La formule de fertilisation est uniquement la mienne. Tes champs sont en train de mourir depuis trois mois. Les investisseurs demandent des comptes.

Maxim comprit qu’elle avait gardé le contrôle intentionnellement.

Il saisit son téléphone, les doigts tremblants parcourant l’écran.

— Le contrat que tu allais signer, — dit Véra, — n’existe plus. Les investisseurs se sont retirés. Tes champs ne produiront rien.

— Véra, attends… — paniqua-t-il.

— Tu pensais que je flancherais ? Pendant deux ans, j’ai travaillé sans sommeil, sans argent, croyant en ce que j’avais créé.

Et toi, tu riais. Maintenant je suis là, et toi, tu fais face à ton échec.

— Adieu, Maxim.

Véra monta à bord, sans se retourner. Elle s’assit près du hublot, les mains tremblantes serrant ses poings, respira profondément.

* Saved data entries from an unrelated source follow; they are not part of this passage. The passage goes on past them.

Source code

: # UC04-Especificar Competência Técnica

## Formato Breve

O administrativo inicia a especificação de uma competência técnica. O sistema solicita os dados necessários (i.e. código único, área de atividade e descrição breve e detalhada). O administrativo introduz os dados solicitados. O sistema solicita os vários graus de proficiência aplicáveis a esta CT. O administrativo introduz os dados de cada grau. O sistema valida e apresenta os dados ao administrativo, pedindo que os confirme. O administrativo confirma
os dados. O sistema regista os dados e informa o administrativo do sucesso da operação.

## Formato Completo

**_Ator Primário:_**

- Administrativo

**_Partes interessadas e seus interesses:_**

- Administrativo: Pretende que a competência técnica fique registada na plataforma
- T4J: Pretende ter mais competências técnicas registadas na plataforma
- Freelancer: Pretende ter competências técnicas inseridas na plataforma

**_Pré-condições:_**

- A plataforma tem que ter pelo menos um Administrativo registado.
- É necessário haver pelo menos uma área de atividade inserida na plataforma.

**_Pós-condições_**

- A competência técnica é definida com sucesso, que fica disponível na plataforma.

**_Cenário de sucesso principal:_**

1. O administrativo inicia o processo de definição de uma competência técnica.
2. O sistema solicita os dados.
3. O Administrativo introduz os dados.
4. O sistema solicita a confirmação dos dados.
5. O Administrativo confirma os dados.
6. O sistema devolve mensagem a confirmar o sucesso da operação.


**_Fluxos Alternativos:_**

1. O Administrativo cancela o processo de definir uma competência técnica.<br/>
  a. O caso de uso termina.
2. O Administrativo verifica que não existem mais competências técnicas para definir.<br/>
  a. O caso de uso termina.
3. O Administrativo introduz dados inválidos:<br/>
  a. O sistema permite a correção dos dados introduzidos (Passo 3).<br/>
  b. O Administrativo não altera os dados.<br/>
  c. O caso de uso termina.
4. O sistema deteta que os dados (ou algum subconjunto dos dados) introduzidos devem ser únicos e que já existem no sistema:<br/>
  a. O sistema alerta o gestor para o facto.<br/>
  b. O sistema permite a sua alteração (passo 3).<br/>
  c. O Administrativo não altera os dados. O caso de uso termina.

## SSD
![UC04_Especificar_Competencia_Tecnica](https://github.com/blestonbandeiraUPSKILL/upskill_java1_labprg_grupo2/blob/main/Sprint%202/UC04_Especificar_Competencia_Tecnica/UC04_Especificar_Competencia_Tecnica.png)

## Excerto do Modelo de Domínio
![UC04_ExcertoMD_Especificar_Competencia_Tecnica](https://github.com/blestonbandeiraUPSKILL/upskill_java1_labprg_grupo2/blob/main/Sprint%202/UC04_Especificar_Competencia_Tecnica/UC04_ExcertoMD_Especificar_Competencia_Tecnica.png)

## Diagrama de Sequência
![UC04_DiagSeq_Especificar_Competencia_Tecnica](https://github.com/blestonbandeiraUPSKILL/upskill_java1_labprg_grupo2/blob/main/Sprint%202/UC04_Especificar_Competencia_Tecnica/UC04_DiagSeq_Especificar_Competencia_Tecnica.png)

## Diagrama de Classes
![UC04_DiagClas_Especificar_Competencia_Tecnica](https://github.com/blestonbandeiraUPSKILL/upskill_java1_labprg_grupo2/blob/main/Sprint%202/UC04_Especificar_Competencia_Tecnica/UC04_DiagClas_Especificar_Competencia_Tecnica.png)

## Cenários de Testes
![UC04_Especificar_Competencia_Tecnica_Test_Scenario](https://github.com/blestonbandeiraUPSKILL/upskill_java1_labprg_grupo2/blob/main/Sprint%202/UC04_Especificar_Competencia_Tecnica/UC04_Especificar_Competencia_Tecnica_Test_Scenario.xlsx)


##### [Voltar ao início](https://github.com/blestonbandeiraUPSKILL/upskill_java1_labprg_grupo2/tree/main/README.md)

Il y a deux ans, elle doutait de pouvoir tenir le coup. Elle avait tenu.

L’avion s’éleva. Le terminal resta derrière elle. Maxim resta là, téléphone à la main, comprenant que tout était fini.

Véra volait vers sa propre vie, construite par elle seule. Sans autorisations, sans signatures d’autrui.

Pour la première fois, le silence était à elle. Elle avait résisté. C’était plus important que les contrats, plus important que l’argent. Elle ouvrit les yeux et contempla les nuages.